- EXERCISE REQUIREMENTS -
Only the lines from the beginning of the entries through the one that holds "- Click the" may appear in the answer, written out exactly and free of pictures.

BEGIN DATA FOR THE TASK

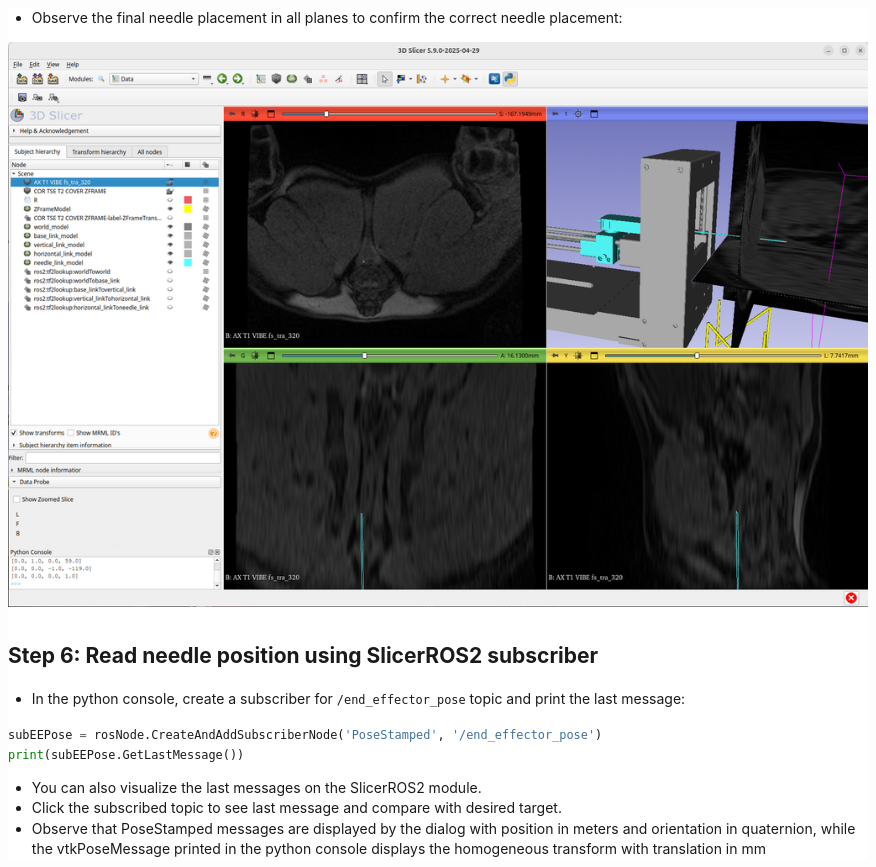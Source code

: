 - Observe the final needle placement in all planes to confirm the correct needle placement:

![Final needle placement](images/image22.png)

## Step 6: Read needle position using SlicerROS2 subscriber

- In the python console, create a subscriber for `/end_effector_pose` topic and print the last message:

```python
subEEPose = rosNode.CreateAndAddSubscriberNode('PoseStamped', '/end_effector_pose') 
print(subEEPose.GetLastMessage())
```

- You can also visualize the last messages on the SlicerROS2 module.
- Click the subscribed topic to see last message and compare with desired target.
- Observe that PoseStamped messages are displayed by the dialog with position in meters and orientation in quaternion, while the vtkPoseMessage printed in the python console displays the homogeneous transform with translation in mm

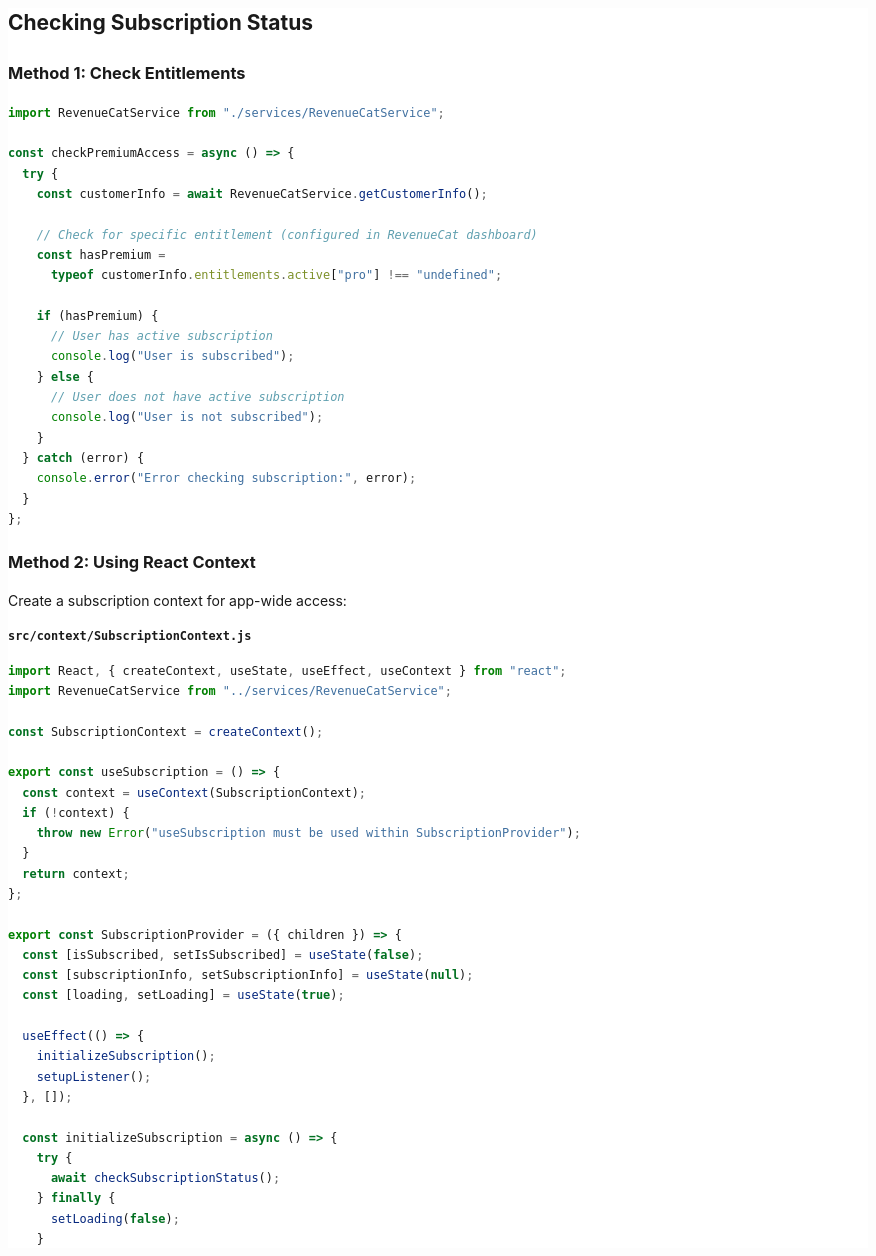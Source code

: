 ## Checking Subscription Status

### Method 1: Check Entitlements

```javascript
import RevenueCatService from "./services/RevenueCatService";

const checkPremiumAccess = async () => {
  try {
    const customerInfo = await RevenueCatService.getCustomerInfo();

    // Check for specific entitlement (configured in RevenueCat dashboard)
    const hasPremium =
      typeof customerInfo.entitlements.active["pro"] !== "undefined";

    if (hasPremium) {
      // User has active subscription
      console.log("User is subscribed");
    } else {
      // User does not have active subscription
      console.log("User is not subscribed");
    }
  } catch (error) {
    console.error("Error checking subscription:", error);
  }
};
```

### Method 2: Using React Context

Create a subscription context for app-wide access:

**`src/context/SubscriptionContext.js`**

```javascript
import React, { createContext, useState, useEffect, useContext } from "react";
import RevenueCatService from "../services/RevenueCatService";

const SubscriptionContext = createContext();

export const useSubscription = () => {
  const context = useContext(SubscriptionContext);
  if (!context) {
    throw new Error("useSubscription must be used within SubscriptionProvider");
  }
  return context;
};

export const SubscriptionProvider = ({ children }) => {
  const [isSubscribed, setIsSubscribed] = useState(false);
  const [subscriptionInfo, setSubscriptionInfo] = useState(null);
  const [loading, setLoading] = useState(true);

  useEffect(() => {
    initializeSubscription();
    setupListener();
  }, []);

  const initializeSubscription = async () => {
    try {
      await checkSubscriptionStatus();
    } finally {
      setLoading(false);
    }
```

END DATA FOR THE TASK

- EXERCISE OUTPUT -
Source code

: - Observe the final needle placement in all planes to confirm the correct needle placement:

![Final needle placement](images/image22.png)

## Step 6: Read needle position using SlicerROS2 subscriber

- In the python console, create a subscriber for `/end_effector_pose` topic and print the last message:

```python
subEEPose = rosNode.CreateAndAddSubscriberNode('PoseStamped', '/end_effector_pose') 
print(subEEPose.GetLastMessage())
```

- You can also visualize the last messages on the SlicerROS2 module.
- Click the subscribed topic to see last message and compare with desired target.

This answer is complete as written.